Stelco Inc. is close to selling three non-core subsidiaries to Mittal Steel Co. in a deal that would be key to the legally insolvent steel maker's plan to raise new capital.
Mittal, the world's largest steel maker, is close to purchasing wire products manufacturers Stelwire Ltd. and Stelfil Ltée and mini-mill steel maker Norambar Inc. for a price in the range of $175-million, sources close to the discussions said.
Those three units and mini-mill steel company AltaSteel Ltd. were put up for sale because they don't fit into what Stelco management wants to be its new core business, centred on its main Hilton Works and Lake Erie Works mills in Hamilton and Nanticoke, Ont.
Mittal, produced 42 million tons of steel last year and operates in 14 countries.
The company is bidding to buy existing steel mills in Turkey and the Czech Republic.
It was created last year when London-based entrepreneur Lakshmi Mittal merged his LNM Holdings with Ispat International NV and International Steel Group Inc., an American steel maker that rose from the ashes of Bethlehem Steel Corp. and LTV Steel Co. Inc.
Stelwire, located in Hamilton, employs about 310 people.
Norambar, based in Contrecoeur, Que., has about 350 employees, and Stelfil, which is located in Lachine, Que., employs about another 230 people.
There are discussions with buyers on the sale of the subsidiaries, but Stelco won't comment on any negotiations, Stelco spokeswoman Helen Reeves said yesterday.
The sale of non-core assets is part of a restructuring plan submitted to the Ontario Superior Court earlier this month and now the subject of negotiations between Stelco management and the company's various stakeholders.
Part of the proceeds from the sale of the subsidiaries would go toward a $200-million initial payment Stelco intends to make on its $1.3-billion pension solvency deficiency, which the company cited in January, 2004, as a key reason why it sought -- and was granted -- protection from creditors under the Companies' Creditors Arrangement Act.
The $200-million will come from a combination of $100-million worth of senior, secured, floating-rate notes and two-thirds of the net proceeds of the sale of the non-core assets to a maximum of $100-million.
Stelco officials are in the midst of trying to sell the restructuring plan to stakeholders, but they have already been told by some union officials and representatives of the international office of the United Steelworkers of America that it's a non-starter, in part because the union regards the $200-million pension down payment as inadequate.
Union officials and members of USWA Local 8782 at the Lake Erie Works are also angry that the plan requires that pension benefits be frozen for 10 years, which takes away their right to negotiate increases.

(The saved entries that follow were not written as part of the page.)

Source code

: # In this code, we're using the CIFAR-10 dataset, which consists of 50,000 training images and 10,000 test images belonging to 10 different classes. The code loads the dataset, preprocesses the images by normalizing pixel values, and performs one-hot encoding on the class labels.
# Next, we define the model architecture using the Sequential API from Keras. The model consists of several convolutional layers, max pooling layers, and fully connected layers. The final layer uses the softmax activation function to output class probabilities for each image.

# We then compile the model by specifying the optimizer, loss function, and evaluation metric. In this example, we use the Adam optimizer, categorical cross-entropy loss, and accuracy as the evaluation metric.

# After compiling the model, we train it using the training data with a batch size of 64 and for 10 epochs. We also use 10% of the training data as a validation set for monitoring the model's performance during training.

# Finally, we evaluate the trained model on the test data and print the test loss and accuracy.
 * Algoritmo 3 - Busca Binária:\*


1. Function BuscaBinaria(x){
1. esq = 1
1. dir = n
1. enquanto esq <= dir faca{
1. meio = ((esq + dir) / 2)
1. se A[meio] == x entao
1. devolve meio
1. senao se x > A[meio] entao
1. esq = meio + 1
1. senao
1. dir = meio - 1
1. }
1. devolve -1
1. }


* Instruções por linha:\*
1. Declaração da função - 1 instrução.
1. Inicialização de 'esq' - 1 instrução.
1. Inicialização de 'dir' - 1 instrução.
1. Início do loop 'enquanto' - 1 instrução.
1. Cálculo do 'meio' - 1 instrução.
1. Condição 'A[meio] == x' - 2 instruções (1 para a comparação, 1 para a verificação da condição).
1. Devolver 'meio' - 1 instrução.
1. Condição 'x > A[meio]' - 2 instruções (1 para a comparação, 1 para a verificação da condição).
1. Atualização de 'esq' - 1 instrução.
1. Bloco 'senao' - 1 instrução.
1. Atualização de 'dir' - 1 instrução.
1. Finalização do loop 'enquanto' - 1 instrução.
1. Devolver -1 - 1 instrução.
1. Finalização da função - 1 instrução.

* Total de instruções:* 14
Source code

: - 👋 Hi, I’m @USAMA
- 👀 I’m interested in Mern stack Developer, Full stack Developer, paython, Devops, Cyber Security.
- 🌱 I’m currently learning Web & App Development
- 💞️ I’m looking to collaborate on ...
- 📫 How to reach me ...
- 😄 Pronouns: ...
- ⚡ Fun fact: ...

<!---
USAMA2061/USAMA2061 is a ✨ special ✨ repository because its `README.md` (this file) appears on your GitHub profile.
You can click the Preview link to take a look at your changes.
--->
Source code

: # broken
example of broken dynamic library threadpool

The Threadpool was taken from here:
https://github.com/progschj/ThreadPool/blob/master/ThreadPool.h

Member of Local 8782 were asked on Monday to give their executive authority to notify Stelco that they would go on strike within 90 days. About 98 per cent of those who voted approved the measure and the union is expected to issue the 90 days notice to Stelco some time this week.
The potential freeze also angers USWA Local 1005 at the Hilton Works, which is the only one of the six USWA locals that has refused to participate in the CCAA negotiations.
Retirees from Hilton Works with 30 years experience receive about $2,640 a month, based on improvements negotiated in 2002, said Local 1005 president Rolf Gerstenberger. If pensions had been frozen in 1996, retirees would be living on $1,440 a month, Mr. Gerstenberger said.
The Ontario government, which would be on the hook for pension payments if Stelco went bankrupt, is also pushing for a solution to the pension problem and has backed a Brascan Corp. proposal calling for a $500-million down payment.